-- Assignment --
Every line from the one with "Ensure to configure" through the end of the material should be written out character for character. Lines before it are excluded.

##############################

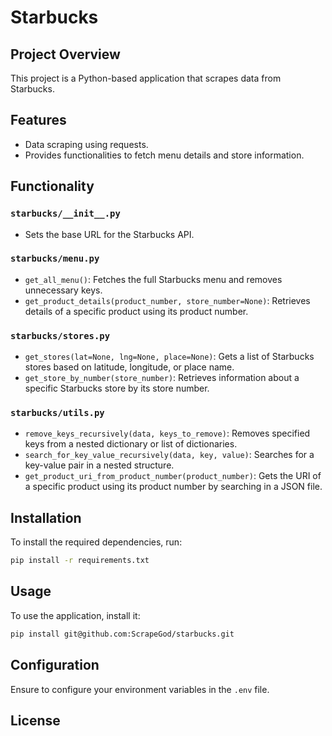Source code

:# Starbucks

## Project Overview
This project is a Python-based application that scrapes data from Starbucks.

## Features
- Data scraping using requests.
- Provides functionalities to fetch menu details and store information.

## Functionality

### `starbucks/__init__.py`
- Sets the base URL for the Starbucks API.

### `starbucks/menu.py`
- `get_all_menu()`: Fetches the full Starbucks menu and removes unnecessary keys.
- `get_product_details(product_number, store_number=None)`: Retrieves details of a specific product using its product number.

### `starbucks/stores.py`
- `get_stores(lat=None, lng=None, place=None)`: Gets a list of Starbucks stores based on latitude, longitude, or place name.
- `get_store_by_number(store_number)`: Retrieves information about a specific Starbucks store by its store number.

### `starbucks/utils.py`
- `remove_keys_recursively(data, keys_to_remove)`: Removes specified keys from a nested dictionary or list of dictionaries.
- `search_for_key_value_recursively(data, key, value)`: Searches for a key-value pair in a nested structure.
- `get_product_uri_from_product_number(product_number)`: Gets the URI of a specific product using its product number by searching in a JSON file.

## Installation
To install the required dependencies, run:
```sh
pip install -r requirements.txt
```

## Usage
To use the application, install it:
```sh
pip install git@github.com:ScrapeGod/starbucks.git
```

## Configuration
Ensure to configure your environment variables in the `.env` file.

## License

##############################

-- Solution for this problem --
Ensure to configure your environment variables in the `.env` file.

## License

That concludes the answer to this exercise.